-------- DATASET --------
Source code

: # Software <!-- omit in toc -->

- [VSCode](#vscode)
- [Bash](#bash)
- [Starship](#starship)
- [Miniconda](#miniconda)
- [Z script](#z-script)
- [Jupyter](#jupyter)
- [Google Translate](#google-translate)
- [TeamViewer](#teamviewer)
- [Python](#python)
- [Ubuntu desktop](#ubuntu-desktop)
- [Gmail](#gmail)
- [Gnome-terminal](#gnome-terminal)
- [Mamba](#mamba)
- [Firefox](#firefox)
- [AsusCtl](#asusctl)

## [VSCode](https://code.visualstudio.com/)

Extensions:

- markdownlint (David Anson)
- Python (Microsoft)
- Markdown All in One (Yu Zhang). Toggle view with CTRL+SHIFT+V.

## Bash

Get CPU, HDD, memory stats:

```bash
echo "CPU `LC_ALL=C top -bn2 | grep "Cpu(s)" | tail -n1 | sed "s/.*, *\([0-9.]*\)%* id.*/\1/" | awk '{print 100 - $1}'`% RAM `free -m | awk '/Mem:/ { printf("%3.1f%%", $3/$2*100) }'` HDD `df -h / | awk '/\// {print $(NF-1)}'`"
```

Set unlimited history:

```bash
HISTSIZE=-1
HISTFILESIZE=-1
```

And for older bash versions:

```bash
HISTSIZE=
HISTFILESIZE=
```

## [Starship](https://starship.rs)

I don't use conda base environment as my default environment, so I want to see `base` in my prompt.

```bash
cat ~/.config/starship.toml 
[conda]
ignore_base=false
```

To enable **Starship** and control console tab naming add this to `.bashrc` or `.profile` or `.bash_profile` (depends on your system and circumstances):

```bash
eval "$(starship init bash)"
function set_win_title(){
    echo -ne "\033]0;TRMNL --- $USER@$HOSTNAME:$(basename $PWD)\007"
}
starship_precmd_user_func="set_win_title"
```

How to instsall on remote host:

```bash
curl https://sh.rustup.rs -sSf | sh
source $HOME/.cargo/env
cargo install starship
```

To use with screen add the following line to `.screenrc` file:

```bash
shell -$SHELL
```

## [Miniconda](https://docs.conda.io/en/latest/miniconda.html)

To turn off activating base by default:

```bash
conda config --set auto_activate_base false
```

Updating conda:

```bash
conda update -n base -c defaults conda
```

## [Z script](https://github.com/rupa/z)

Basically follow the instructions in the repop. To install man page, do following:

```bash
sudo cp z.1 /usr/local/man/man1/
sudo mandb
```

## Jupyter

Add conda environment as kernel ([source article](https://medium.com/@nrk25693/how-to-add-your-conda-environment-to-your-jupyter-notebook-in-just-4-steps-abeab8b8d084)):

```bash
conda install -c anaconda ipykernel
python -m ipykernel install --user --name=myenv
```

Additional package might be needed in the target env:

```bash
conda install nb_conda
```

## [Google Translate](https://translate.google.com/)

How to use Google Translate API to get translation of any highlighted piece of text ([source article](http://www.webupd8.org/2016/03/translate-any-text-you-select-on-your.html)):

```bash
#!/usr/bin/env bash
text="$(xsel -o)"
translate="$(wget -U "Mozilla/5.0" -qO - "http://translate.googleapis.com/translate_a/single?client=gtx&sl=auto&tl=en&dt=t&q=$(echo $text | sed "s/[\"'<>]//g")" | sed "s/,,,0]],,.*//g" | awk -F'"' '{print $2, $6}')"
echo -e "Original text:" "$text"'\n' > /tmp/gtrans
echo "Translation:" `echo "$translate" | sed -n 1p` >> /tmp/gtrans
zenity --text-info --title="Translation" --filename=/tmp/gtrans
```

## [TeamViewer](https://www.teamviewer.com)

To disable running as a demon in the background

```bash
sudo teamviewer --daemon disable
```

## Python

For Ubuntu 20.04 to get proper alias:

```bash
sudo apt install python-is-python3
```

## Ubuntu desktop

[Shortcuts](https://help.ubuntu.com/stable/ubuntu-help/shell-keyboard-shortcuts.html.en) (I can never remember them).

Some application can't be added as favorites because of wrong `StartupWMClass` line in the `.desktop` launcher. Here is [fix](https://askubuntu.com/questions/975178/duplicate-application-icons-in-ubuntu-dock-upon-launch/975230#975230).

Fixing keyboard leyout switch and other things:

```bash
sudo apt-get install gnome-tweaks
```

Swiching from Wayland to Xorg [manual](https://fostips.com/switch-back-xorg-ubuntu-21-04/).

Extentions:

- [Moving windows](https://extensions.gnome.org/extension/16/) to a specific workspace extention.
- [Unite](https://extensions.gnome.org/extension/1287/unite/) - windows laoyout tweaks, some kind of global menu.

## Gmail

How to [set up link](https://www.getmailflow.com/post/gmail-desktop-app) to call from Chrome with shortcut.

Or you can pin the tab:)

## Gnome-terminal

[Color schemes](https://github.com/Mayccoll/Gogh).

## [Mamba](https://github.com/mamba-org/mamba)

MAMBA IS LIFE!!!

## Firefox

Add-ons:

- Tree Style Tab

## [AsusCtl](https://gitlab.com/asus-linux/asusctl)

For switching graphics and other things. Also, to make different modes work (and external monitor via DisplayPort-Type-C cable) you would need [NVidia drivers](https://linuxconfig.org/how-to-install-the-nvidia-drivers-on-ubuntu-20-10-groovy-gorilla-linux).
--------
Find how many lines above include "other"; reply with the number only.

— WRITTEN REPLY —
2